Your assignment:
Return the run of lines below that opens with the line containing "The following output" and closes with the line containing "- Confirme se o código da escola existe", keeping each one exact.
Data provided START
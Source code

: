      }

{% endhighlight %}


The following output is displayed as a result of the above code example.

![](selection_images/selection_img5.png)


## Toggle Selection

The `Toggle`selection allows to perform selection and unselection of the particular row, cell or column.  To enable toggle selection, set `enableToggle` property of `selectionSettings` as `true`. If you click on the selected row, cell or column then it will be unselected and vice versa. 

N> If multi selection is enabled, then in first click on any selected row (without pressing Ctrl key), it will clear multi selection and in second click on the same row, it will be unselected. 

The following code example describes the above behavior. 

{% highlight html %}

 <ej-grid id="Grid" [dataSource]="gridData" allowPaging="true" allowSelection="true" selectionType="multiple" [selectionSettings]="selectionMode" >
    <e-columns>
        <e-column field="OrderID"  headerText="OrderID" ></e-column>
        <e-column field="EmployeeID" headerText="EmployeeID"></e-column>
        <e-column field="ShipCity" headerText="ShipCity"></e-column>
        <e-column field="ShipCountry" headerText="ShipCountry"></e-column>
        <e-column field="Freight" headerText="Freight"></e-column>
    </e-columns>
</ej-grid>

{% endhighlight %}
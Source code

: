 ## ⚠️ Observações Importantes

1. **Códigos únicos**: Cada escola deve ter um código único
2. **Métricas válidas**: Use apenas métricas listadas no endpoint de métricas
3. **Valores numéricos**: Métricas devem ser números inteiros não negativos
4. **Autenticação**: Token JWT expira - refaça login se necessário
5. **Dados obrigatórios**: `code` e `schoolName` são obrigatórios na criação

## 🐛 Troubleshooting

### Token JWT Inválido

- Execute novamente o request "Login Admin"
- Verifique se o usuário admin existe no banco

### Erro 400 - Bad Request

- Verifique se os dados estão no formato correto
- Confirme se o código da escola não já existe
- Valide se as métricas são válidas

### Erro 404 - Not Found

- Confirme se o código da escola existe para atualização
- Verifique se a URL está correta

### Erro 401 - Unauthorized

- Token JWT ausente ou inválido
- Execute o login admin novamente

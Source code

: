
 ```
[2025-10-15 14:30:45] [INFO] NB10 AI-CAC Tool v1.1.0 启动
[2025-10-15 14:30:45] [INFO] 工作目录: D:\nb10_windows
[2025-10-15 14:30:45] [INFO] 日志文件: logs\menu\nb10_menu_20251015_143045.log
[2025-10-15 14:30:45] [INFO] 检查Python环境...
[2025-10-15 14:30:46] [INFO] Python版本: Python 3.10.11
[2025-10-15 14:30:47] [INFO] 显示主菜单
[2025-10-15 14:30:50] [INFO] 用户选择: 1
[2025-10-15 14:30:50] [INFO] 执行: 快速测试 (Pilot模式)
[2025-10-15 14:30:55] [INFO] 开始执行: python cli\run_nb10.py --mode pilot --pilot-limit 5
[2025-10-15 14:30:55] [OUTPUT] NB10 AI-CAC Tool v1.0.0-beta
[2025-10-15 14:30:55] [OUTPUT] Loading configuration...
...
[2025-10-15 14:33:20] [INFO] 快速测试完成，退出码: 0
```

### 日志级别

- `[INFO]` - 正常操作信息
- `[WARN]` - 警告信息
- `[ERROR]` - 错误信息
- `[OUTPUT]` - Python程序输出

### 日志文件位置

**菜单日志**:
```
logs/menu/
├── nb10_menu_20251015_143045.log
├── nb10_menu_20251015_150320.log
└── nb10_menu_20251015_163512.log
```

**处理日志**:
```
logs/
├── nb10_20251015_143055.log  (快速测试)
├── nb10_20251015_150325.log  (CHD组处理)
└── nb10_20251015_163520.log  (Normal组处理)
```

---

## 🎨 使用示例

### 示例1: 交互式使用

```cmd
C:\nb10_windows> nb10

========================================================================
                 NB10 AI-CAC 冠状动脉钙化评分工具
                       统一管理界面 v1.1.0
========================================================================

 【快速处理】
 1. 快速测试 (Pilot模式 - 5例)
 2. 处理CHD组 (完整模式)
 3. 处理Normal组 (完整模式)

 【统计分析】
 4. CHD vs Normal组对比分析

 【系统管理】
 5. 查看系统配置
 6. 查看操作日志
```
Data provided END
Output below:
The following output is displayed as a result of the above code example.

![](selection_images/selection_img5.png)


## Toggle Selection

The `Toggle`selection allows to perform selection and unselection of the particular row, cell or column.  To enable toggle selection, set `enableToggle` property of `selectionSettings` as `true`. If you click on the selected row, cell or column then it will be unselected and vice versa. 

N> If multi selection is enabled, then in first click on any selected row (without pressing Ctrl key), it will clear multi selection and in second click on the same row, it will be unselected. 

The following code example describes the above behavior. 

{% highlight html %}

 <ej-grid id="Grid" [dataSource]="gridData" allowPaging="true" allowSelection="true" selectionType="multiple" [selectionSettings]="selectionMode" >
    <e-columns>
        <e-column field="OrderID"  headerText="OrderID" ></e-column>
        <e-column field="EmployeeID" headerText="EmployeeID"></e-column>
        <e-column field="ShipCity" headerText="ShipCity"></e-column>
        <e-column field="ShipCountry" headerText="ShipCountry"></e-column>
        <e-column field="Freight" headerText="Freight"></e-column>
    </e-columns>
</ej-grid>

{% endhighlight %}
Source code

: ## ⚠️ Observações Importantes

1. **Códigos únicos**: Cada escola deve ter um código único
2. **Métricas válidas**: Use apenas métricas listadas no endpoint de métricas
3. **Valores numéricos**: Métricas devem ser números inteiros não negativos
4. **Autenticação**: Token JWT expira - refaça login se necessário
5. **Dados obrigatórios**: `code` e `schoolName` são obrigatórios na criação

## 🐛 Troubleshooting

### Token JWT Inválido

- Execute novamente o request "Login Admin"
- Verifique se o usuário admin existe no banco

### Erro 400 - Bad Request

- Verifique se os dados estão no formato correto
- Confirme se o código da escola não já existe
- Valide se as métricas são válidas

### Erro 404 - Not Found

- Confirme se o código da escola existe para atualização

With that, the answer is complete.